Exercise brief: What lines in the listing include "should"? Return a copy of each.

[Given entries Boundary: Start]

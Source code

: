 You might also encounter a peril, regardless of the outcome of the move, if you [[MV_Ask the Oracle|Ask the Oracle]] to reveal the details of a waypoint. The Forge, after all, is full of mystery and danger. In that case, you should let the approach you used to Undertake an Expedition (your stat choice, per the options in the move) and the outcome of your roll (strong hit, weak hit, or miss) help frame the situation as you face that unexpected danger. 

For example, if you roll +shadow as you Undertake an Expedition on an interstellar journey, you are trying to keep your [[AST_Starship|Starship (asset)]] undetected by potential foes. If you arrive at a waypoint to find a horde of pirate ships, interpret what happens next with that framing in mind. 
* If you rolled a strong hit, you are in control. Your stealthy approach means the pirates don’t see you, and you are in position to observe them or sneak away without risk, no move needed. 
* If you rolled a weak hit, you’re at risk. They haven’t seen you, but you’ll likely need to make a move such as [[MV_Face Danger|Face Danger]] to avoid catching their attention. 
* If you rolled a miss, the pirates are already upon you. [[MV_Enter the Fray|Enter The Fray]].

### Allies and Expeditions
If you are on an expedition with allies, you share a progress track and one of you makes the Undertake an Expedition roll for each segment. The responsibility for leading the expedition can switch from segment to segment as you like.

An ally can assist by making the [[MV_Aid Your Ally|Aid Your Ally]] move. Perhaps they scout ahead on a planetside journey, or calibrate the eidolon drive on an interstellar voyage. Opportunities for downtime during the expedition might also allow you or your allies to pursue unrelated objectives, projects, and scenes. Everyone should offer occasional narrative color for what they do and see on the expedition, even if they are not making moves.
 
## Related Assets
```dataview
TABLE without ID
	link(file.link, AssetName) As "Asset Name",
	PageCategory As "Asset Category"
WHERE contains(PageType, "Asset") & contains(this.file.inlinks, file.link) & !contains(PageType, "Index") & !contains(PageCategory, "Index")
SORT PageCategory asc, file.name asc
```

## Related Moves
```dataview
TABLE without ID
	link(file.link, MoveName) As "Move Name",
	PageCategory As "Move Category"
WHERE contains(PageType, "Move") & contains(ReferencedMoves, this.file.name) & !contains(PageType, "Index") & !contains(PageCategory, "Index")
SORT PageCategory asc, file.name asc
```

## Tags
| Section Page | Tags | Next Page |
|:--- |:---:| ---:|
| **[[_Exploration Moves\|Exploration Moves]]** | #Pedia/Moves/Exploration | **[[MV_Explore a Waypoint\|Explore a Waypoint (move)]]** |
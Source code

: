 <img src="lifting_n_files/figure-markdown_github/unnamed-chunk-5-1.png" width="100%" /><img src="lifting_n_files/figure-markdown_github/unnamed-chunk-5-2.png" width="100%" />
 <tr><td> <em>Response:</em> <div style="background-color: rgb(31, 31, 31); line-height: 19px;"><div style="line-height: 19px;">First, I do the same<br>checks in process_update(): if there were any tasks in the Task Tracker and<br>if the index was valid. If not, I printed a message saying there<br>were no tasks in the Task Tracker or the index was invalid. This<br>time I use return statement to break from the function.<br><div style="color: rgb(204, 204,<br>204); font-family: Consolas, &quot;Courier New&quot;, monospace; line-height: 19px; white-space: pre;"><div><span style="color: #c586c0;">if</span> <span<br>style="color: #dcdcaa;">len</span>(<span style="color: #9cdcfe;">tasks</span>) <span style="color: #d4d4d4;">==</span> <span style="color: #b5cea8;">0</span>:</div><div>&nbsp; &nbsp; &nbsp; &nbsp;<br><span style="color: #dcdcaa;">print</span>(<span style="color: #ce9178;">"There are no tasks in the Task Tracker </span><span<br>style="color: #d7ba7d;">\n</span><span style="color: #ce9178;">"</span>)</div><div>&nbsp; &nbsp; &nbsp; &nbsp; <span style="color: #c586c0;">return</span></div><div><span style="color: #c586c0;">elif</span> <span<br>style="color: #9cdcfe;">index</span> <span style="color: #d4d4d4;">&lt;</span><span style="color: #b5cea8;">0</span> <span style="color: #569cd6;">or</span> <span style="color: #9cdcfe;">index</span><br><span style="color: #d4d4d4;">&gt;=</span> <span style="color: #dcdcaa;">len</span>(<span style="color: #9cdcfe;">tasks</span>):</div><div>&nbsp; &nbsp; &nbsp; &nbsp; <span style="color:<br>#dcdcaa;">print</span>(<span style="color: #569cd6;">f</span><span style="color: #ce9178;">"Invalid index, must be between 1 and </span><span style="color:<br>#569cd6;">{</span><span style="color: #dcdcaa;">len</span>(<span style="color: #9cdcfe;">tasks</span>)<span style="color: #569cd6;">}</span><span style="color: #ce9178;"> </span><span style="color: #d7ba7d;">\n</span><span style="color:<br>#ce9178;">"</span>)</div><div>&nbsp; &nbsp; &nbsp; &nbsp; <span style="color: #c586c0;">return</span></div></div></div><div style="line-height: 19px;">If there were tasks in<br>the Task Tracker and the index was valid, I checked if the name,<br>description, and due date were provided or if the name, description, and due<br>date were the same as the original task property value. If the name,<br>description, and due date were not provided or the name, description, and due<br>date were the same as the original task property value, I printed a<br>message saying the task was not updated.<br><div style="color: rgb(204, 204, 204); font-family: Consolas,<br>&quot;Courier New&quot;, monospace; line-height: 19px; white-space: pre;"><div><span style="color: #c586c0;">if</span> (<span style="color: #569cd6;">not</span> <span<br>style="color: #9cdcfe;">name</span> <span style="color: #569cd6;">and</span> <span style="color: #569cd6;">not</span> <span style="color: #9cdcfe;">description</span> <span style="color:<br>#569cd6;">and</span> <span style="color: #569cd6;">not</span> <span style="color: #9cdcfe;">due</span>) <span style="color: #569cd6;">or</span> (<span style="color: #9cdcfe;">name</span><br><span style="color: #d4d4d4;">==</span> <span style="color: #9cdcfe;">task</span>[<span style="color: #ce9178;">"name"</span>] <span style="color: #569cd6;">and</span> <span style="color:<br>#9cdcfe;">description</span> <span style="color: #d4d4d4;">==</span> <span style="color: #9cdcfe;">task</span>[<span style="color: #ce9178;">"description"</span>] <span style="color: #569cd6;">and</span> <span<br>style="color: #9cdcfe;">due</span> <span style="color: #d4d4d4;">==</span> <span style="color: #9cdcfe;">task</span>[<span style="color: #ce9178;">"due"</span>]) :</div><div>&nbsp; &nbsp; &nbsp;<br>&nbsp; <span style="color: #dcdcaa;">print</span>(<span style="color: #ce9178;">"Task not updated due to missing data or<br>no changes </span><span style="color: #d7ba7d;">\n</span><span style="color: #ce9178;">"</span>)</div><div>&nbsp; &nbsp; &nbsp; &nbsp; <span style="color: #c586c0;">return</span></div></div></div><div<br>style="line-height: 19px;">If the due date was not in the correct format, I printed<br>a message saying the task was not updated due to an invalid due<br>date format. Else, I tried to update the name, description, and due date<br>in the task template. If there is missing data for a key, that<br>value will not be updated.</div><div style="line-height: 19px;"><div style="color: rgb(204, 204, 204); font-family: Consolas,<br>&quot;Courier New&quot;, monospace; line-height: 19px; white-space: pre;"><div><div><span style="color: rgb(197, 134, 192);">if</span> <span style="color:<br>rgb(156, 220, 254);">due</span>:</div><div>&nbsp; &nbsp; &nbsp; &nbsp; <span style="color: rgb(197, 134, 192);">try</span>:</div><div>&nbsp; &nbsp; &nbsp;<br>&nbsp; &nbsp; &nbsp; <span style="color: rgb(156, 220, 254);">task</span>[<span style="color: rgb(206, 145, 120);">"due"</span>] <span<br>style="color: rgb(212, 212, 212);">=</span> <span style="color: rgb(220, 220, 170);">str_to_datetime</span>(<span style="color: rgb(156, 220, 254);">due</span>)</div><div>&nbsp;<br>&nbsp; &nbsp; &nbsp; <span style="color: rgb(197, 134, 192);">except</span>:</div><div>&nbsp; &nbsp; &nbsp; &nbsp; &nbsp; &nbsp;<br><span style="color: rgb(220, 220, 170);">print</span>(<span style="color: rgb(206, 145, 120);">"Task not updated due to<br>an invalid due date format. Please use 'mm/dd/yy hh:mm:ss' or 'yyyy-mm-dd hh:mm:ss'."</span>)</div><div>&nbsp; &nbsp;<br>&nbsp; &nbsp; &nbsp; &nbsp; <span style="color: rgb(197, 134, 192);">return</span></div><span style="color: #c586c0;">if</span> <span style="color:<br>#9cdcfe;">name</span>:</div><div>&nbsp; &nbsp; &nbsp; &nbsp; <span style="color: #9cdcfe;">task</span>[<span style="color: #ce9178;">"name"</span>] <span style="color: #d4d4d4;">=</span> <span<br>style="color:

[Given entries Boundary: End]

Expected answer:
: You might also encounter a peril, regardless of the outcome of the move, if you [[MV_Ask the Oracle|Ask the Oracle]] to reveal the details of a waypoint. The Forge, after all, is full of mystery and danger. In that case, you should let the approach you used to Undertake an Expedition (your stat choice, per the options in the move) and the outcome of your roll (strong hit, weak hit, or miss) help frame the situation as you face that unexpected danger. 
An ally can assist by making the [[MV_Aid Your Ally|Aid Your Ally]] move. Perhaps they scout ahead on a planetside journey, or calibrate the eidolon drive on an interstellar voyage. Opportunities for downtime during the expedition might also allow you or your allies to pursue unrelated objectives, projects, and scenes. Everyone should offer occasional narrative color for what they do and see on the expedition, even if they are not making moves.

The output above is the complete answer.